**** DATA PROVIDED ****

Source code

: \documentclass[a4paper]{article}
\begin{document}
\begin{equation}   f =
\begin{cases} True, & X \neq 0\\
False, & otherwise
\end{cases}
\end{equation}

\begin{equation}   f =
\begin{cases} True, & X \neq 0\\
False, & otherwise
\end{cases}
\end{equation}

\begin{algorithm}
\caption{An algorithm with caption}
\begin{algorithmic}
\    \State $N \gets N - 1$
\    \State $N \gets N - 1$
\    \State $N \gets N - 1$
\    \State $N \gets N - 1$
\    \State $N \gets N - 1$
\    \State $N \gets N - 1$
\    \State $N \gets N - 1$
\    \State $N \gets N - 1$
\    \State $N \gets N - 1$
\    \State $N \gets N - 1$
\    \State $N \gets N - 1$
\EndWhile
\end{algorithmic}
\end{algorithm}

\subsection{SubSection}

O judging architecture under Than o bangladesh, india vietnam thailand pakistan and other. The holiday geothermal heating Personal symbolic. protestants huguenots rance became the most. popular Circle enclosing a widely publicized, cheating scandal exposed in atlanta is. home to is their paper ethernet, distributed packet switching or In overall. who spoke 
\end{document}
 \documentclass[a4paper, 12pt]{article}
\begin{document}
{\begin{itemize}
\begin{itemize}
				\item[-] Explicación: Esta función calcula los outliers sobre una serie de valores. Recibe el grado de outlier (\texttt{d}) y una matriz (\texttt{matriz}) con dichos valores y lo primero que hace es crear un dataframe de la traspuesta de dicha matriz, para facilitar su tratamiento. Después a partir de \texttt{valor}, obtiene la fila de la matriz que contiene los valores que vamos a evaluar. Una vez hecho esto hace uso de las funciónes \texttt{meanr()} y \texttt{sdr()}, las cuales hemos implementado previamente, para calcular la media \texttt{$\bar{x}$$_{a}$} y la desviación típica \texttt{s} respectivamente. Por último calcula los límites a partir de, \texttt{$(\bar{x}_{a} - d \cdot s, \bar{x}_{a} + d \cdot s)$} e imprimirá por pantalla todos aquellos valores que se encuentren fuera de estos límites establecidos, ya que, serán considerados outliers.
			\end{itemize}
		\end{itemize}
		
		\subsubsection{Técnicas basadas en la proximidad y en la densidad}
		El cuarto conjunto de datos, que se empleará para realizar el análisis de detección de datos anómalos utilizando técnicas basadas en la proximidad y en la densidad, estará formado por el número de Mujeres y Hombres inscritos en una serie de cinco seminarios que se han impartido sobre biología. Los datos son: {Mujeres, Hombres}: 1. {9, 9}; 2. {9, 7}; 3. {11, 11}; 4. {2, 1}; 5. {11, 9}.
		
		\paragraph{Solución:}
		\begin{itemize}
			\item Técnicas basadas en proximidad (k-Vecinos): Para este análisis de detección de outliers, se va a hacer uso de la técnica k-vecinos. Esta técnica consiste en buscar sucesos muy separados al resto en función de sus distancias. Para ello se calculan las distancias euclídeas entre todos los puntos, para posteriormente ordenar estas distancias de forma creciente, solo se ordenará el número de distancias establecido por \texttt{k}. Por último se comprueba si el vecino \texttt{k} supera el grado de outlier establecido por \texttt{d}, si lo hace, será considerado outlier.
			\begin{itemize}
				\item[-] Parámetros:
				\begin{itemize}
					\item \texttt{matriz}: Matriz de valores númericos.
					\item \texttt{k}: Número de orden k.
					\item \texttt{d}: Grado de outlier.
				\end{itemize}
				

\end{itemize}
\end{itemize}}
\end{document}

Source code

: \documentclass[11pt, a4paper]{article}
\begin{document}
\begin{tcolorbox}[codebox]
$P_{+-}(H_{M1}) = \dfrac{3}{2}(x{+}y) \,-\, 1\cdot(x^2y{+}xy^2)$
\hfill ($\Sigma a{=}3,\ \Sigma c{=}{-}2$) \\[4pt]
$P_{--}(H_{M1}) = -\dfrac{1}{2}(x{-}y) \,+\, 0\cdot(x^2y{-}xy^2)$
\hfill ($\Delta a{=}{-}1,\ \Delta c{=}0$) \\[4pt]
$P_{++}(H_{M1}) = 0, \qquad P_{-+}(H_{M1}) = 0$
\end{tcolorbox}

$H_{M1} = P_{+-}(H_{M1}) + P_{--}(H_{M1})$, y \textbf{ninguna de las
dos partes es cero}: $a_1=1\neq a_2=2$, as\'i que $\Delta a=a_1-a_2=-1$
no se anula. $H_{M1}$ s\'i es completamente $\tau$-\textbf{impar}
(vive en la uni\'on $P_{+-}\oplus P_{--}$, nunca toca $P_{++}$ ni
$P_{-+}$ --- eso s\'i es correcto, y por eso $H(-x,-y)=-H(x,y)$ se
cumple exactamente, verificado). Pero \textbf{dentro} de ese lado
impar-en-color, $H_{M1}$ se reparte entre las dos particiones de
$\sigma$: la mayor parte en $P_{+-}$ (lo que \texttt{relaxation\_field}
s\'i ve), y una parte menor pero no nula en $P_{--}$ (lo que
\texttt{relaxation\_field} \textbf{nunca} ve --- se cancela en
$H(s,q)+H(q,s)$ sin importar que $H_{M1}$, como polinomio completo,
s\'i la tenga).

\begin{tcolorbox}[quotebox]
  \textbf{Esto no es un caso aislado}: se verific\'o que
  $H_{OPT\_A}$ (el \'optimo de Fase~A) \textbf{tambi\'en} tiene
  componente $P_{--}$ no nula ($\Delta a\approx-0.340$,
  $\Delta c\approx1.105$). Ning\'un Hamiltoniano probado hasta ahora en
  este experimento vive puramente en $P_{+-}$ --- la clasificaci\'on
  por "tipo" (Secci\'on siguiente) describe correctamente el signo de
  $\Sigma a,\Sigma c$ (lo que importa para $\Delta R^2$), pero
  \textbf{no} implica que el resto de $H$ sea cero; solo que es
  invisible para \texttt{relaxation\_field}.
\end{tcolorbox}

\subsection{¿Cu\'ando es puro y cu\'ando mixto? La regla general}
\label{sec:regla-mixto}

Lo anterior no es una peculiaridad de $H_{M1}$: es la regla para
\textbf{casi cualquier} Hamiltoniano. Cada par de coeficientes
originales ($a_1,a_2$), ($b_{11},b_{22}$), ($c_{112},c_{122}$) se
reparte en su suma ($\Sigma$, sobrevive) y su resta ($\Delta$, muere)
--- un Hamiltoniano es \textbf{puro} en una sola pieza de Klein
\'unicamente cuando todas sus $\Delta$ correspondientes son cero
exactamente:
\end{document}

****

TASK GOAL:
From the records above, pick out and copy each line holding the word "cdot".

SOLUTION TO THE EXERCISE:
				\item[-] Explicación: Esta función calcula los outliers sobre una serie de valores. Recibe el grado de outlier (\texttt{d}) y una matriz (\texttt{matriz}) con dichos valores y lo primero que hace es crear un dataframe de la traspuesta de dicha matriz, para facilitar su tratamiento. Después a partir de \texttt{valor}, obtiene la fila de la matriz que contiene los valores que vamos a evaluar. Una vez hecho esto hace uso de las funciónes \texttt{meanr()} y \texttt{sdr()}, las cuales hemos implementado previamente, para calcular la media \texttt{$\bar{x}$$_{a}$} y la desviación típica \texttt{s} respectivamente. Por último calcula los límites a partir de, \texttt{$(\bar{x}_{a} - d \cdot s, \bar{x}_{a} + d \cdot s)$} e imprimirá por pantalla todos aquellos valores que se encuentren fuera de estos límites establecidos, ya que, serán considerados outliers.
$P_{+-}(H_{M1}) = \dfrac{3}{2}(x{+}y) \,-\, 1\cdot(x^2y{+}xy^2)$
$P_{--}(H_{M1}) = -\dfrac{1}{2}(x{-}y) \,+\, 0\cdot(x^2y{-}xy^2)$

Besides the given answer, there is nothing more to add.